Called a new Industrial Strategy, the urgent action is meant to tackle the nation's poor productivity compared with the rest of the European bloc.
Figures show that in the UK productivity output on an hourly basis currently stands at just 1.3 percent, leaving it rooted third from bottom of the league table propped up by Greece and Italy — and in stark contrast to Ireland which is the best performing nation with output at 42.8 per cent, pushing them ahead of Romania with 32.7 per cent.
With the British figure expected to slip even further in the coming months, according to the Office for Budget Responsibility, Greg Clark, the UK business secretary, revealed the Industrial Strategy will encourage greater innovation, improvements to Britain's infrastructure, and encourage companies to invest in improving workplace skills.
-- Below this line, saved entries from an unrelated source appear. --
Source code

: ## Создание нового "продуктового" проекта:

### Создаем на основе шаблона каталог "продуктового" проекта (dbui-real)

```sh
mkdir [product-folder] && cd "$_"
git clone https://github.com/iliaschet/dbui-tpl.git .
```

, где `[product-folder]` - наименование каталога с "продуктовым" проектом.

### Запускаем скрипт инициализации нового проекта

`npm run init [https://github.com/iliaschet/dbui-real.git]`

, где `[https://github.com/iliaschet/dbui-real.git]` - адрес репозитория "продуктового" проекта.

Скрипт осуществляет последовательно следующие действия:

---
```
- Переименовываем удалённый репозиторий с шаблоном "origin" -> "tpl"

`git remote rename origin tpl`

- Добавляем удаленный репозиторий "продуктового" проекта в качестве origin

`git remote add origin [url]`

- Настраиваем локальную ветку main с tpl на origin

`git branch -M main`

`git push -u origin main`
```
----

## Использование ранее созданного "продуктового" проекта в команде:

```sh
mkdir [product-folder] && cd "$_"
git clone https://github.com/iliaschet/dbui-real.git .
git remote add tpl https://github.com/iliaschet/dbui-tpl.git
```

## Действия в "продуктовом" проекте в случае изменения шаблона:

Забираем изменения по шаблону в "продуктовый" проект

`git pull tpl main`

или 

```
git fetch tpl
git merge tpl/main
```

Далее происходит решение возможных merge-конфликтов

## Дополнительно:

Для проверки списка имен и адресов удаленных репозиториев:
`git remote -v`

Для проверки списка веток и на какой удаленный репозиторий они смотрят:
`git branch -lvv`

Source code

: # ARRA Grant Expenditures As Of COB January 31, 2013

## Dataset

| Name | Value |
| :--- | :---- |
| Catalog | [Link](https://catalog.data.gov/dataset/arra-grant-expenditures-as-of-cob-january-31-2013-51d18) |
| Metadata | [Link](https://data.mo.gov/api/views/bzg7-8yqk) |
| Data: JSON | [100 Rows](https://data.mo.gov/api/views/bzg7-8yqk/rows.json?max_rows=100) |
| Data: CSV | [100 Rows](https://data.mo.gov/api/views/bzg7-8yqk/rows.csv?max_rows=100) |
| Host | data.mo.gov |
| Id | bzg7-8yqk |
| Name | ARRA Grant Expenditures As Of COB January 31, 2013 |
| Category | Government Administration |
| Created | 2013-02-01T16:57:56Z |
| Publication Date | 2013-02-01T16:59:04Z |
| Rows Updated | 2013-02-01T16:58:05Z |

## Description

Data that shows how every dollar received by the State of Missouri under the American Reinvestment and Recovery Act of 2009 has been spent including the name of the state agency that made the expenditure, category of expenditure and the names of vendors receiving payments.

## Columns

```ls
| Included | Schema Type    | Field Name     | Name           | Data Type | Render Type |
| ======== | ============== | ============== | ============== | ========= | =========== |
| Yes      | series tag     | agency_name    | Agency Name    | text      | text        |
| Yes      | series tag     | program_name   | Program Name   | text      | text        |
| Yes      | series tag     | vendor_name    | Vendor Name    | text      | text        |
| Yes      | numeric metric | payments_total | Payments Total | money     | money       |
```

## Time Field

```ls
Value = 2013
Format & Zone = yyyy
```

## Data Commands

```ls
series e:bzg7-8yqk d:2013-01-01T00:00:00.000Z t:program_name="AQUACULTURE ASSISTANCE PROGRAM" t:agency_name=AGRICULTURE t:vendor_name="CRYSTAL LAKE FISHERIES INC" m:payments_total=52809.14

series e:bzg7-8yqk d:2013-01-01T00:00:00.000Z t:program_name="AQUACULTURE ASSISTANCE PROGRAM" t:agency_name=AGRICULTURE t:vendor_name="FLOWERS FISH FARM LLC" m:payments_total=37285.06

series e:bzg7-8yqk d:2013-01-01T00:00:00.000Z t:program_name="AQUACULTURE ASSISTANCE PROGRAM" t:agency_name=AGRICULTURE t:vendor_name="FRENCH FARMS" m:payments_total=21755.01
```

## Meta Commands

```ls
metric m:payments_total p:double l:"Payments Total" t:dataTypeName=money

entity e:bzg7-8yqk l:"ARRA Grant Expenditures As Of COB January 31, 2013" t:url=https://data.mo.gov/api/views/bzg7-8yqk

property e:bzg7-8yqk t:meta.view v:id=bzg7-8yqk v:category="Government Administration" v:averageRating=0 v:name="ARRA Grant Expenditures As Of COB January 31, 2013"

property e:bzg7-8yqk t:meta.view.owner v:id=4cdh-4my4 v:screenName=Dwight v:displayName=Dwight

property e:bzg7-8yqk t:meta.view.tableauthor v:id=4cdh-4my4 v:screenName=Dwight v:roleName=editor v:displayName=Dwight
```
New: Policy paper: Industrial Strategy: building a Britain fit for the future https://t.co/eaKETMHzXk— UK Gov Publications (@GovPublications) November 27, 2017
In his white paper, Mr. Clark said the British government will now target four key sectors where it believes there is real growth potential — construction, life sciences, automotive and artificial intelligence.
Copy the Germans
The business secretary insisted, however, that much needs to be done in other areas to close the gulf between UK productivity and that of countries, such as Germany. He wants to focus on Britain's poor skills record, its under-investment in infrastructure and on narrowing the productivity gap.
Mr. Clark believes the government has a major role to play in putting British companies at the vanguard of the new wave of technologies such as robotics and genomics.
Welcoming the moves, Adam Marshall, head of the British Chambers of Commerce, said the concerns of firms had been "listened to" by the business secretary.